Love can make up for a great many things that are missing in your life. But, if you don’t have love, no matter what else you have, it is never enough.

Today we celebrate the feast of Saint Mary Magdalene, a woman much maligned in history and the Christian Scriptures. Happily, in the last century, as theologians and Scripture scholars began to examine all the references to “Mary” in the gospels, they found a conflation of what could be a number of women – including the “woman at the well” that was never named! What we have come to understand, because of what is said in the Scriptures, is that Mary was one of the women that stayed through the horrible events of the crucifixion and death of Christ, stayed at his tomb when all the others (except “the other Mary”) were gone, and returned to anoint his body on the third day to find him disappeared.

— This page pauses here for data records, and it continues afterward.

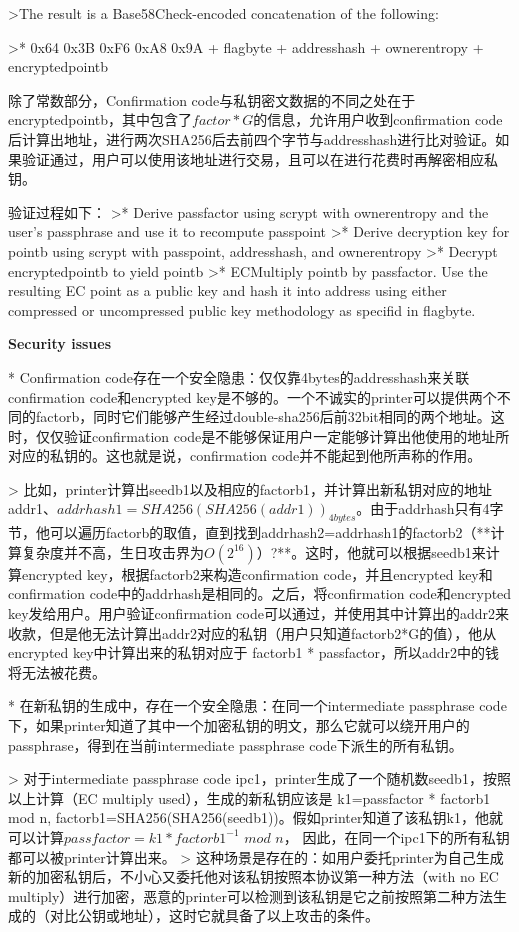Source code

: \documentclass{article}
\begin{document}
>The result is a Base58Check-encoded concatenation of the following:  

>* 0x64 0x3B 0xF6 0xA8 0x9A + flagbyte + addresshash + ownerentropy + encryptedpointb

除了常数部分，Confirmation code与私钥密文数据的不同之处在于encryptedpointb，其中包含了$factor*G$的信息，允许用户收到confirmation code后计算出地址，进行两次SHA256后去前四个字节与addresshash进行比对验证。如果验证通过，用户可以使用该地址进行交易，且可以在进行花费时再解密相应私钥。

验证过程如下：
>* Derive passfactor using scrypt with ownerentropy and the user's passphrase and use it to recompute passpoint
>* Derive decryption key for pointb using scrypt with passpoint, addresshash, and ownerentropy
>* Decrypt encryptedpointb to yield pointb
>* ECMultiply pointb by passfactor. Use the resulting EC point as a public key and hash it into address using either compressed or 
uncompressed public key methodology as specifid in flagbyte.

\textbf{ Security issues}

* Confirmation code存在一个安全隐患：仅仅靠4bytes的addresshash来关联confirmation code和encrypted key是不够的。一个不诚实的printer可以提供两个不同的factorb，同时它们能够产生经过double-sha256后前32bit相同的两个地址。这时，仅仅验证confirmation code是不能够保证用户一定能够计算出他使用的地址所对应的私钥的。这也就是说，confirmation code并不能起到他所声称的作用。

> 比如，printer计算出seedb1以及相应的factorb1，并计算出新私钥对应的地址addr1、$addrhash1=SHA256(SHA256(addr1))_{4bytes}$。由于addrhash只有4字节，他可以遍历factorb的取值，直到找到addrhash2=addrhash1的factorb2（**计算复杂度并不高，生日攻击界为$O(2^{16})$）?**。这时，他就可以根据seedb1来计算encrypted key，根据factorb2来构造confirmation code，并且encrypted key和confirmation code中的addrhash是相同的。之后，将confirmation code和encrypted key发给用户。用户验证confirmation code可以通过，并使用其中计算出的addr2来收款，但是他无法计算出addr2对应的私钥（用户只知道factorb2*G的值），他从encrypted key中计算出来的私钥对应于 factorb1 * passfactor，所以addr2中的钱将无法被花费。

* 在新私钥的生成中，存在一个安全隐患：在同一个intermediate passphrase code下，如果printer知道了其中一个加密私钥的明文，那么它就可以绕开用户的passphrase，得到在当前intermediate passphrase code下派生的所有私钥。
  
> 对于intermediate passphrase code ipc1，printer生成了一个随机数seedb1，按照以上计算（EC multiply used），生成的新私钥应该是 k1=passfactor * factorb1 mod n, factorb1=SHA256(SHA256(seedb1))。假如printer知道了该私钥k1，他就可以计算$passfactor=k1 * factorb1^{-1}$ $mod$ $n$， 因此，在同一个ipc1下的所有私钥都可以被printer计算出来。  
> 这种场景是存在的：如用户委托printer为自己生成新的加密私钥后，不小心又委托他对该私钥按照本协议第一种方法（with no EC multiply）进行加密，恶意的printer可以检测到该私钥是它之前按照第二种方法生成的（对比公钥或地址），这时它就具备了以上攻击的条件。
\end{document}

The beautiful story in John’s gospel of the encounter of Mary with the risen Jesus, when she recognized him as he said her name, solidified her role as “apostle to the apostles” because she was the first to see him after the resurrection and Jesus told her to relay the message to the others that he was alive.

There are many lessons to learn from the stories and “rehabilitation” of Mary Magdalene’s reputation, the most prominent perhaps being not to judge others but rather to take the time to get all the facts (as much as it is possible) to be sure we have the story right. This morning though – with the above quote as my motivation – I choose the lesson of steadfast love. Mary was – for probably many reasons – devoted to Jesus, as it appears he was devoted to her. She was courageous in that loving, enough to stay with him when the courage of others, even his closest companions, failed. She was willing to give the message of his resurrection to the others, even knowing how inconceivable such news would be. And many did not believe her. I am grateful – for her sake and ours – that she has finally been afforded her rightful place in the Christian story so that love is the center point of our remembrance and gratitude for her example something we celebrate on this, her feast.